● Material provided
-=-=-
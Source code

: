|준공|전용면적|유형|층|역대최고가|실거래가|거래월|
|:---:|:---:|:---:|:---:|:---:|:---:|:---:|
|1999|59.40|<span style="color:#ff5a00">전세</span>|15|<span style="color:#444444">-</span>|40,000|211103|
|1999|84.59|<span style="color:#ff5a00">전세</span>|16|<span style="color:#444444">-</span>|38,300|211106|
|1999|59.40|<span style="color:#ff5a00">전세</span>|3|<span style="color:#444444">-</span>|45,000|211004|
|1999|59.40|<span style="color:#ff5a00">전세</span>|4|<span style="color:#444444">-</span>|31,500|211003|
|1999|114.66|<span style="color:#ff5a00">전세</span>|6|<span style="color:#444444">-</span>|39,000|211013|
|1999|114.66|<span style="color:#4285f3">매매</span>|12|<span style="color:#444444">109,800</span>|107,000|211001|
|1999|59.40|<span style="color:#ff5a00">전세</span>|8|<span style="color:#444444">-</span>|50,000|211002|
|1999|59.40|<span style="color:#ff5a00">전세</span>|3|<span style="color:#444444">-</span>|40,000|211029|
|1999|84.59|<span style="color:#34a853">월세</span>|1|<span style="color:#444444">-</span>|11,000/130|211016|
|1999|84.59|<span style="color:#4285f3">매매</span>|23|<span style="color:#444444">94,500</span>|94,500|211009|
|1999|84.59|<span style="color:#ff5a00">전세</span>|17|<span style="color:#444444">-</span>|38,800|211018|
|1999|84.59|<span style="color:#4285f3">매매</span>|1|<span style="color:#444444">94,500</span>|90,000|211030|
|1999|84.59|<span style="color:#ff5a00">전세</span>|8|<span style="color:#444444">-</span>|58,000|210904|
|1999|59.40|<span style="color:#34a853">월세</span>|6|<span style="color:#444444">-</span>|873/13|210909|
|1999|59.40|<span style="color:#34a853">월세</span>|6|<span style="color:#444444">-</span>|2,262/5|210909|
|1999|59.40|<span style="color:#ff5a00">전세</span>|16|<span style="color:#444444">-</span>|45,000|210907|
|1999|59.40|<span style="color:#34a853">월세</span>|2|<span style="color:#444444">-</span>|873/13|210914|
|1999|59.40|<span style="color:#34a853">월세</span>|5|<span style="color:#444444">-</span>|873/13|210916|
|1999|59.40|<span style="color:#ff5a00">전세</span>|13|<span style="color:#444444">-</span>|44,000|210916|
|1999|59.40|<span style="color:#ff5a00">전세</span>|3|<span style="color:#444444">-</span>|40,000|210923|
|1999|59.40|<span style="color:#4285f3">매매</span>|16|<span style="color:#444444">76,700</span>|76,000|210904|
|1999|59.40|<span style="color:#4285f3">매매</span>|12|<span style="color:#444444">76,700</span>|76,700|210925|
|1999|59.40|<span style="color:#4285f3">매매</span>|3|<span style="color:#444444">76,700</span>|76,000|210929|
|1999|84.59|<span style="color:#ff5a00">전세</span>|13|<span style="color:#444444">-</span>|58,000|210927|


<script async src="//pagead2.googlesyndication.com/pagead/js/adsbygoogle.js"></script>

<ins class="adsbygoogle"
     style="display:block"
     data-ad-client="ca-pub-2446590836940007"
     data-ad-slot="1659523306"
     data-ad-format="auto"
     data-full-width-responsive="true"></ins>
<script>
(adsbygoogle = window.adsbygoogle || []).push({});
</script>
-=-=-
● What needs to be done
Transcribe, in full, each record that appears above.

● Written answer
Source code

:|준공|전용면적|유형|층|역대최고가|실거래가|거래월|
|:---:|:---:|:---:|:---:|:---:|:---:|:---:|
|1999|59.40|<span style="color:#ff5a00">전세</span>|15|<span style="color:#444444">-</span>|40,000|211103|
|1999|84.59|<span style="color:#ff5a00">전세</span>|16|<span style="color:#444444">-</span>|38,300|211106|
|1999|59.40|<span style="color:#ff5a00">전세</span>|3|<span style="color:#444444">-</span>|45,000|211004|
|1999|59.40|<span style="color:#ff5a00">전세</span>|4|<span style="color:#444444">-</span>|31,500|211003|
|1999|114.66|<span style="color:#ff5a00">전세</span>|6|<span style="color:#444444">-</span>|39,000|211013|
|1999|114.66|<span style="color:#4285f3">매매</span>|12|<span style="color:#444444">109,800</span>|107,000|211001|
|1999|59.40|<span style="color:#ff5a00">전세</span>|8|<span style="color:#444444">-</span>|50,000|211002|
|1999|59.40|<span style="color:#ff5a00">전세</span>|3|<span style="color:#444444">-</span>|40,000|211029|
|1999|84.59|<span style="color:#34a853">월세</span>|1|<span style="color:#444444">-</span>|11,000/130|211016|
|1999|84.59|<span style="color:#4285f3">매매</span>|23|<span style="color:#444444">94,500</span>|94,500|211009|
|1999|84.59|<span style="color:#ff5a00">전세</span>|17|<span style="color:#444444">-</span>|38,800|211018|
|1999|84.59|<span style="color:#4285f3">매매</span>|1|<span style="color:#444444">94,500</span>|90,000|211030|
|1999|84.59|<span style="color:#ff5a00">전세</span>|8|<span style="color:#444444">-</span>|58,000|210904|
|1999|59.40|<span style="color:#34a853">월세</span>|6|<span style="color:#444444">-</span>|873/13|210909|
|1999|59.40|<span style="color:#34a853">월세</span>|6|<span style="color:#444444">-</span>|2,262/5|210909|
|1999|59.40|<span style="color:#ff5a00">전세</span>|16|<span style="color:#444444">-</span>|45,000|210907|
|1999|59.40|<span style="color:#34a853">월세</span>|2|<span style="color:#444444">-</span>|873/13|210914|
|1999|59.40|<span style="color:#34a853">월세</span>|5|<span style="color:#444444">-</span>|873/13|210916|
|1999|59.40|<span style="color:#ff5a00">전세</span>|13|<span style="color:#444444">-</span>|44,000|210916|
|1999|59.40|<span style="color:#ff5a00">전세</span>|3|<span style="color:#444444">-</span>|40,000|210923|
|1999|59.40|<span style="color:#4285f3">매매</span>|16|<span style="color:#444444">76,700</span>|76,000|210904|
|1999|59.40|<span style="color:#4285f3">매매</span>|12|<span style="color:#444444">76,700</span>|76,700|210925|
|1999|59.40|<span style="color:#4285f3">매매</span>|3|<span style="color:#444444">76,700</span>|76,000|210929|
|1999|84.59|<span style="color:#ff5a00">전세</span>|13|<span style="color:#444444">-</span>|58,000|210927|


<script async src="//pagead2.googlesyndication.com/pagead/js/adsbygoogle.js"></script>

<ins class="adsbygoogle"
     style="display:block"
     data-ad-client="ca-pub-2446590836940007"
     data-ad-slot="1659523306"
     data-ad-format="auto"
     data-full-width-responsive="true"></ins>
<script>
(adsbygoogle = window.adsbygoogle || []).push({});
</script>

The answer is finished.